• ASSIGNMENT:
With the line containing "(to help the" as the final line, restate exactly every line of the data below from the first one onward, and copy no pictures.

[DATA RECORDS — start]

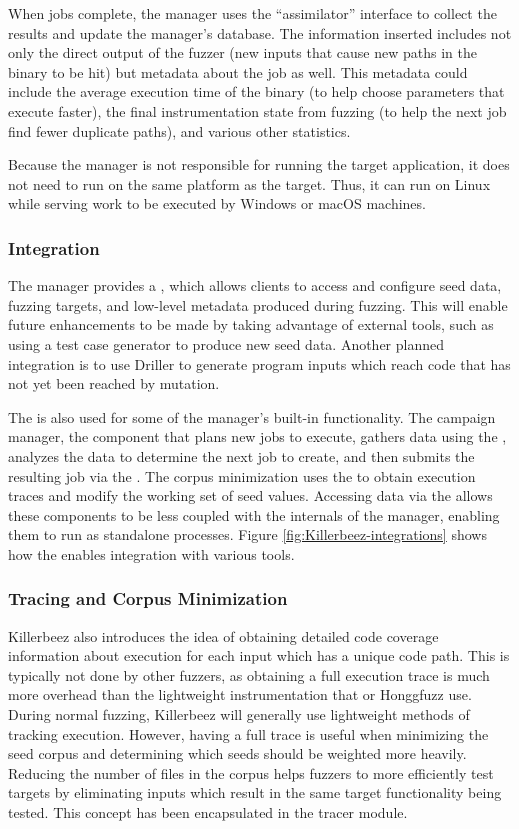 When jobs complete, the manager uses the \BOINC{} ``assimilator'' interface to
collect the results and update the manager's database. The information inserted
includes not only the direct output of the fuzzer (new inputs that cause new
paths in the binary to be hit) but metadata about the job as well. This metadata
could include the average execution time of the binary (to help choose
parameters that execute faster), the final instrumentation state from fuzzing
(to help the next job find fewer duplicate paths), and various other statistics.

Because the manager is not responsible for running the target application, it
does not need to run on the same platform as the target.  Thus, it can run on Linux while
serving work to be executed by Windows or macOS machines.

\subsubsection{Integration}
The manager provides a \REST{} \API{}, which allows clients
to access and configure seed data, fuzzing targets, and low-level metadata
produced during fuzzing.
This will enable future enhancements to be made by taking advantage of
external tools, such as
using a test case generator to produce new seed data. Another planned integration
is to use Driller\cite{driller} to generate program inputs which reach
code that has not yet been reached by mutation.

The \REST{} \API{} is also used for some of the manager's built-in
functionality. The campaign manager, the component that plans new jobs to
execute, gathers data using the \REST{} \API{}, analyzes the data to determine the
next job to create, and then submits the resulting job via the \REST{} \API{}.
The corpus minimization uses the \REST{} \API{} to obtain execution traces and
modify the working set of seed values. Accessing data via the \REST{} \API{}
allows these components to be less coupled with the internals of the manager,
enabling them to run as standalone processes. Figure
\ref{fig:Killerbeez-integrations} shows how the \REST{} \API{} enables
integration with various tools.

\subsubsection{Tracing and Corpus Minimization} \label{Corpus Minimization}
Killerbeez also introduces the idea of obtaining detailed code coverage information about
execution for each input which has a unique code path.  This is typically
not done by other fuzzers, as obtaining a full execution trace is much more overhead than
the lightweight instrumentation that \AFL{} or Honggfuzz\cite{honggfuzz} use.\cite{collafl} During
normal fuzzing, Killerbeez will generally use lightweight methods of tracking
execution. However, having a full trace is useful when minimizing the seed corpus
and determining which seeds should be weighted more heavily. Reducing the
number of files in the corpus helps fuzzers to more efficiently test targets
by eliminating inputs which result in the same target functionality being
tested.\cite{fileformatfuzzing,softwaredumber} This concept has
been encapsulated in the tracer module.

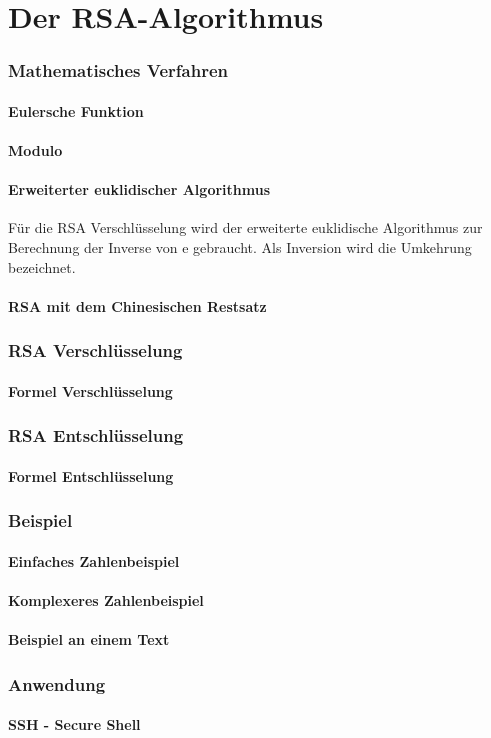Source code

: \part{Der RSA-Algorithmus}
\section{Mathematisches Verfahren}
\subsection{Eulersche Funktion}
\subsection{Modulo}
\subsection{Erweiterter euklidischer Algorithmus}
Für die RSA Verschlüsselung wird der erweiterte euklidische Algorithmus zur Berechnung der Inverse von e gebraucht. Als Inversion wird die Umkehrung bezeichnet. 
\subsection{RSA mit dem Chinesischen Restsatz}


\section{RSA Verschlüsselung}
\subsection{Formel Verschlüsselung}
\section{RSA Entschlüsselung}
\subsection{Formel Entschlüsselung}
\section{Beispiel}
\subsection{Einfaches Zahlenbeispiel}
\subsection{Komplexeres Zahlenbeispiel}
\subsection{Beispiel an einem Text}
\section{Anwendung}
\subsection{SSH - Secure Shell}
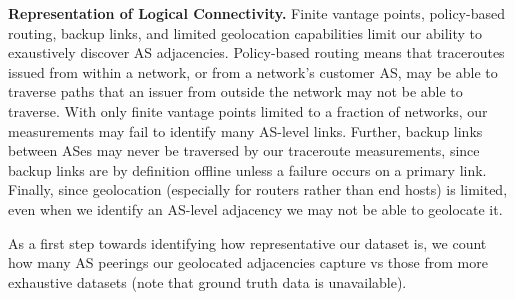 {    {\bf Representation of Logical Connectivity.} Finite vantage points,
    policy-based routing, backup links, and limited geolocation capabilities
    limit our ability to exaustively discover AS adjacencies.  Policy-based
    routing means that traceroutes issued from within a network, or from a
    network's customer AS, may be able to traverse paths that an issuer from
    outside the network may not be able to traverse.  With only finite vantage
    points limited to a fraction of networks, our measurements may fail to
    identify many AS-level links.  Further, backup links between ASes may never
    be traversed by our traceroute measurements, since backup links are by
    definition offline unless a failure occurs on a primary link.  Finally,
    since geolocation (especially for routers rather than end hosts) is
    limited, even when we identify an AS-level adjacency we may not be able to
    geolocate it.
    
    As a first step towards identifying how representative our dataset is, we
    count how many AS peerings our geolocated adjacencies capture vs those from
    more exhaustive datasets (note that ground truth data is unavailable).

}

[DATA RECORDS — finish]

• TASK OUTPUT:
 When jobs complete, the manager uses the \BOINC{} ``assimilator'' interface to
collect the results and update the manager's database. The information inserted
includes not only the direct output of the fuzzer (new inputs that cause new
paths in the binary to be hit) but metadata about the job as well. This metadata
could include the average execution time of the binary (to help choose
parameters that execute faster), the final instrumentation state from fuzzing
(to help the next job find fewer duplicate paths), and various other statistics.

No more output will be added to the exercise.